北村 禎宏

2019 18 Aug

闘いのルールが変わる

 香港での抗議活動は沈静化もままならず混迷の度合いを深める一方だ。闘い方のルールが変わってしまったことも要因のひとつであると考えられる。

 もともと闘争すなわち戦争にはルールと作法が存在した。そもそもの戦争の目的は交渉に勝つことで、相手方を壊滅させることではない。さらに、民間人を巻き込んだり対象にすることもタブーとされてきた。それらの古典的ルールは歴史を経て徐々にj崩壊して現在に至っている。迫りくる元寇に対して「やーやー我こそは!」と自己紹介をしている隙に火薬をつかった殺戮兵器にしてやられた鎌倉の武士たちは、さぞや面食らったであろう。

 その後、第一次世界大戦で大きく様相が変わる。大量破壊兵器としての機関銃、航空機を使った攻防、毒ガスが登場したのはここからだった。戦死者のオーダーも桁が二つ以上異なり、市街地や市民が犠牲になることもここから始まった。関ケ原の戦いで農民や農村が棄損したとは考えられない。第二次世界大戦におけるルール無用については、説明する必要もなかろう。罪もない一般市民が爆撃の対象にされたことに、敗戦国である我が国は文句のひとつも言うことができていない忸怩たる思いだけが残る。

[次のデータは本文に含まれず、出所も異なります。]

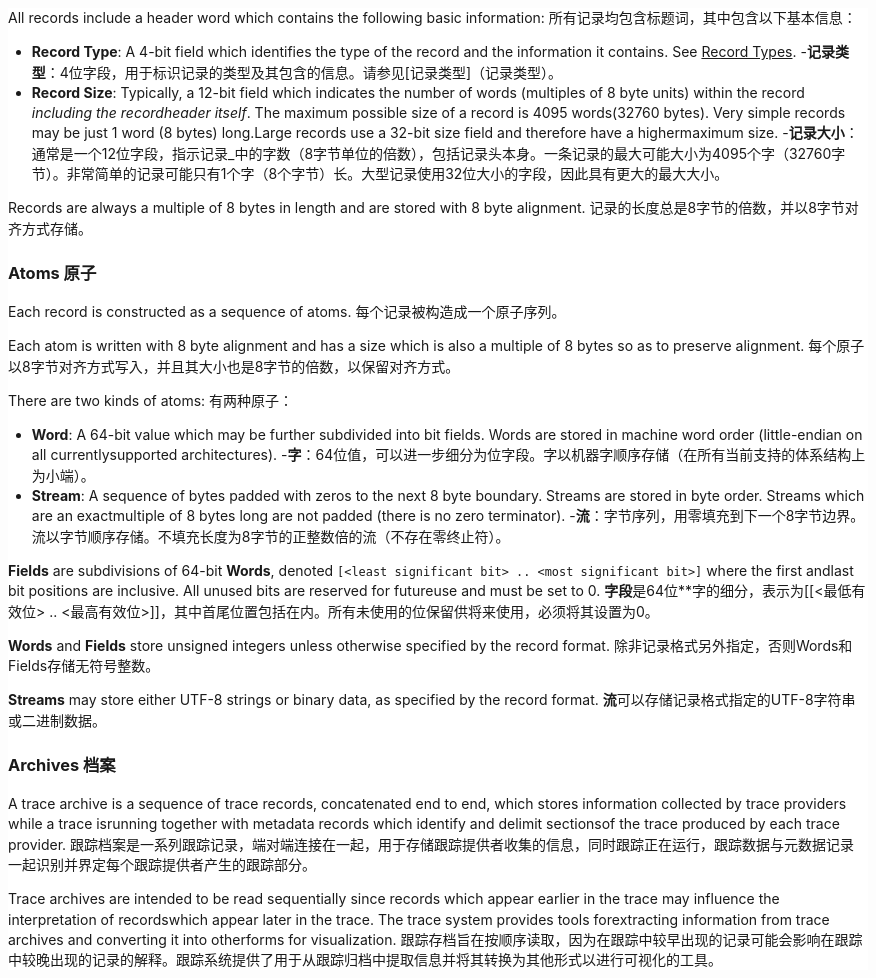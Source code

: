 All records include a header word which contains the following basic information: 所有记录均包含标题词，其中包含以下基本信息：

 
- **Record Type**: A 4-bit field which identifies the type of the record and the information it contains.  See [Record Types](#record-types). -**记录类型**：4位字段，用于标识记录的类型及其包含的信息。请参见[记录类型]（记录类型）。
- **Record Size**: Typically, a 12-bit field which indicates the number of words (multiples of 8 byte units) within the record _including the recordheader itself_.  The maximum possible size of a record is 4095 words(32760 bytes).  Very simple records may be just 1 word (8 bytes) long.Large records use a 32-bit size field and therefore have a highermaximum size. -**记录大小**：通常是一个12位字段，指示记录_中的字数（8字节单位的倍数），包括记录头本身。一条记录的最大可能大小为4095个字（32760字节）。非常简单的记录可能只有1个字（8个字节）长。大型记录使用32位大小的字段，因此具有更大的最大大小。

Records are always a multiple of 8 bytes in length and are stored with 8 byte alignment. 记录的长度总是8字节的倍数，并以8字节对齐方式存储。

 
### Atoms  原子 

Each record is constructed as a sequence of atoms.  每个记录被构造成一个原子序列。

Each atom is written with 8 byte alignment and has a size which is also a multiple of 8 bytes so as to preserve alignment. 每个原子以8字节对齐方式写入，并且其大小也是8字节的倍数，以保留对齐方式。

There are two kinds of atoms:  有两种原子：

 
- **Word**: A 64-bit value which may be further subdivided into bit fields. Words are stored in machine word order (little-endian on all currentlysupported architectures). -**字**：64位值，可以进一步细分为位字段。字以机器字顺序存储（在所有当前支持的体系结构上为小端）。
- **Stream**: A sequence of bytes padded with zeros to the next 8 byte boundary.  Streams are stored in byte order.  Streams which are an exactmultiple of 8 bytes long are not padded (there is no zero terminator). -**流**：字节序列，用零填充到下一个8字节边界。流以字节顺序存储。不填充长度为8字节的正整数倍的流（不存在零终止符）。

**Fields** are subdivisions of 64-bit **Words**, denoted `[<least significant bit> .. <most significant bit>]` where the first andlast bit positions are inclusive.  All unused bits are reserved for futureuse and must be set to 0. **字段**是64位**字的细分，表示为[[<最低有效位> .. <最高有效位>]]，其中首尾位置包括在内。所有未使用的位保留供将来使用，必须将其设置为0。

**Words** and **Fields** store unsigned integers unless otherwise specified by the record format. 除非记录格式另外指定，否则Words和Fields存储无符号整数。

**Streams** may store either UTF-8 strings or binary data, as specified by the record format. **流**可以存储记录格式指定的UTF-8字符串或二进制数据。

 
### Archives  档案 

A trace archive is a sequence of trace records, concatenated end to end, which stores information collected by trace providers while a trace isrunning together with metadata records which identify and delimit sectionsof the trace produced by each trace provider. 跟踪档案是一系列跟踪记录，端对端连接在一起，用于存储跟踪提供者收集的信息，同时跟踪正在运行，跟踪数据与元数据记录一起识别并界定每个跟踪提供者产生的跟踪部分。

Trace archives are intended to be read sequentially since records which appear earlier in the trace may influence the interpretation of recordswhich appear later in the trace.  The trace system provides tools forextracting information from trace archives and converting it into otherforms for visualization. 跟踪存档旨在按顺序读取，因为在跟踪中较早出现的记录可能会影响在跟踪中较晚出现的记录的解释。跟踪系统提供了用于从跟踪归档中提取信息并将其转换为其他形式以进行可视化的工具。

 戦う当事者同士の組織的基本ルールは、指導者がいて管理者がいて末端の兵士は命令を忠実に履行しているだけというものであった。それが今や、SNSを通じて指導者やヒエラルキーの存在しない闘争活動が可能な時代となり、香港ではそれが日々実践されている。反対勢力からすれば、叩いても叩いても壊滅させることができないスライムのようなアメーバを相手にしていることになる
そもそも叩くべき対象を実体として認識することができない。まさに仏教でいうところの「空」が相手だ。

 あるけれどないし、ないけれとある空というやつはまことに取り扱いが困難だ。既存の戦略と戦術が使い物にならないので、泥仕合が長引く。第四次産業革命の影響は闘いの場にも及んで現在進行形だ。